Natural history museums around the world offer a simple, ethical means of studying mammalian development because their collections consist of hundreds to thousands of historically (and opportunistically) collected prenatal specimens for a wide range of mammals. By using non-invasive imaging technologies, such as micro-computed tomography (micro-CT), researchers can image the developing skeleton without harming these precious specimens and digitally share these data with the scientific community through public repositories.
This study was inspired when we discovered that the wet collections of the Harvard Museum of Comparative Zoology (MCZ) Mammalogy Department contain hundreds of mammalian embryos preserved in jars of ethanol which had not been previously used in research. Many were collected over 100 years ago.
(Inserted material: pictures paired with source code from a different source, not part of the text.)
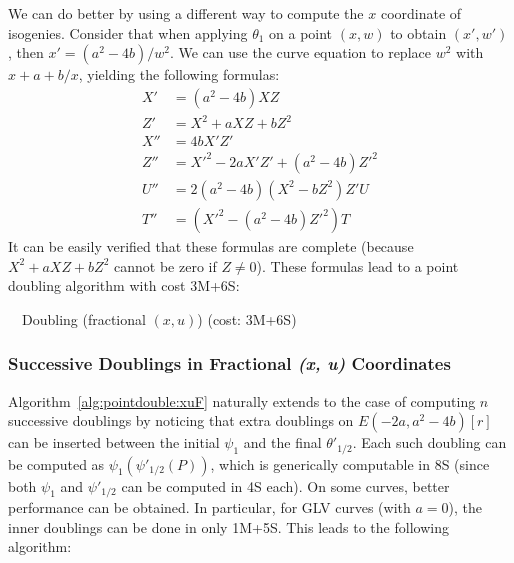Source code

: \documentclass{llncs}
\begin{document}
We can do better by using a different way to compute the $x$ coordinate
of isogenies. Consider that when applying $\theta_1$ on a point $(x, w)$
to obtain $(x', w')$, then $x' = (a^2-4b)/w^2$. We can use the curve
equation to replace $w^2$ with $x + a + b/x$, yielding the following
formulas:
\begin{align*}
    X' &= (a^2-4b) XZ \\
    Z' &= X^2 + aXZ + bZ^2 \\
    X'' &= 4b X'Z' \\
    Z'' &= X'^2 - 2a X'Z' + (a^2-4b) Z'^2 \\
    U'' &= 2(a^2 - 4b) (X^2 - bZ^2) Z'U \\
    T'' &= (X'^2 - (a^2 - 4b)Z'^2) T
\end{align*}
It can be easily verified that these formulas are complete (because
$X^2 + aXZ + bZ^2$ cannot be zero if $Z\neq 0$). These formulas lead
to a point doubling algorithm with cost 3M+6S:

\begin{algorithm}[H]
    \caption{\ \ Doubling (fractional $(x,u)$) (cost: 3M+6S)}\label{alg:pointdouble:xuFalt}
    \begin{algorithmic}[1]
    \end{algorithmic}
\end{algorithm}

\subsubsection{Successive Doublings in Fractional \emph{(x, u)} Coordinates}\label{sec:algorithms:xuF:xdbl}

Algorithm~\ref{alg:pointdouble:xuF} naturally extends to the case of
computing $n$ successive doublings by noticing that extra doublings on
$E(-2a,a^2-4b)[r]$ can be inserted between the initial $\psi_1$ and
the final $\theta'_{1/2}$. Each such doubling can be computed as
$\psi_1(\psi'_{1/2}(P))$, which is generically computable in 8S (since
both $\psi_1$ and $\psi'_{1/2}$ can be computed in 4S each). On some
curves, better performance can be obtained. In particular, for GLV
curves (with $a = 0$), the inner doublings can be done in only 1M+5S.
This leads to the following algorithm:
\end{document}
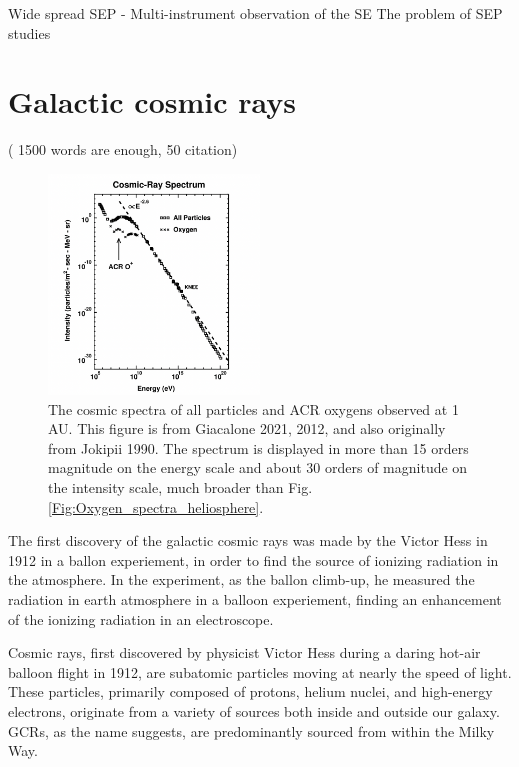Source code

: Wide spread SEP
	- 
Multi-instrument observation of the SE
The problem of SEP studies



\section{Galactic cosmic rays} ( 1500 words are enough, 50 citation)

\begin{figure}
	\centering
	\includegraphics[width = 0.5\textwidth]{images/oxygen_cosmic-ray spectrum.png}
	
	\caption{The cosmic spectra of all particles and ACR oxygens observed at 1 AU. This figure is from Giacalone 2021, 2012, and also originally from Jokipii 1990.
	The spectrum is displayed in more than 15 orders magnitude on the energy scale and about 30 orders of magnitude on the intensity scale, much broader than Fig.\ref{Fig:Oxygen_spectra_heliosphere}.}
	\label{Fig:Oxygen_spectra_cosmic_ray}
\end{figure}

The first discovery of the galactic cosmic rays was made by the Victor Hess in 1912 in a ballon experiement, in order to find the source of ionizing radiation in the atmosphere. In the experiment, as the ballon climb-up, he measured the radiation in earth atmosphere in a balloon experiement, finding an enhancement of the ionizing radiation in an electroscope.  


Cosmic rays, first discovered by physicist Victor Hess during a daring hot-air balloon flight in 1912, are subatomic particles moving at nearly the speed of light. These particles, primarily composed of protons, helium nuclei, and high-energy electrons, originate from a variety of sources both inside and outside our galaxy. GCRs, as the name suggests, are predominantly sourced from within the Milky Way.




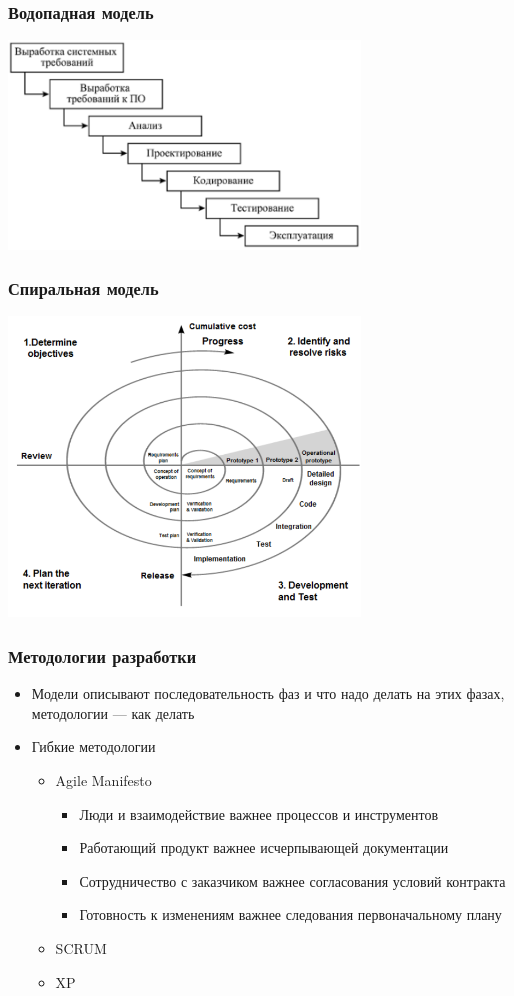 \documentclass[xetex,mathserif,serif]{beamer}
\begin{document}
	\begin{frame}
		\frametitle{Водопадная модель}
		\begin{center}
			\includegraphics[width=0.7\textwidth]{waterfall-model.png}
		\end{center}
	\end{frame}

	\begin{frame}
		\frametitle{Спиральная модель}
		\begin{center}
			\includegraphics[width=0.7\textwidth]{spiral-model.png}
		\end{center}
	\end{frame}

	\begin{frame}
		\frametitle{Методологии разработки}
		\begin{itemize}
			\item Модели описывают последовательность фаз и что надо делать на этих фазах, методологии --- как делать
			\item Гибкие методологии
			\begin{itemize}
				\item Agile Manifesto
				\begin{itemize}
					\item Люди и взаимодействие важнее процессов и инструментов
					\item Работающий продукт важнее исчерпывающей документации
					\item Сотрудничество с заказчиком важнее согласования условий контракта
					\item Готовность к изменениям важнее следования первоначальному плану
				\end{itemize}
				\item SCRUM
				\item XP
			\end{itemize}
		\end{itemize}
	\end{frame}
\end{document}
To conduct our research, we used micro-CT to study the developmental sequence of bone formation (ossification sequence) in the mammalian order Carnivora. Species included the Steller sea lion, small Indian mongoose, lion, gray fox, brown bear, and small Indian civet. We chose to focus on carnivorans because previous research on carnivoran ossification sequences was largely limited to two domestic species: dogs and cats. Furthermore, the MCZ collection included singleton embryos from a wide taxonomic range of species, as well as numerous Steller sea lion embryos of different developmental stages. This diversity allowed us to compare both within and between species, as well as among animals living in terrestrial versus aquatic environments.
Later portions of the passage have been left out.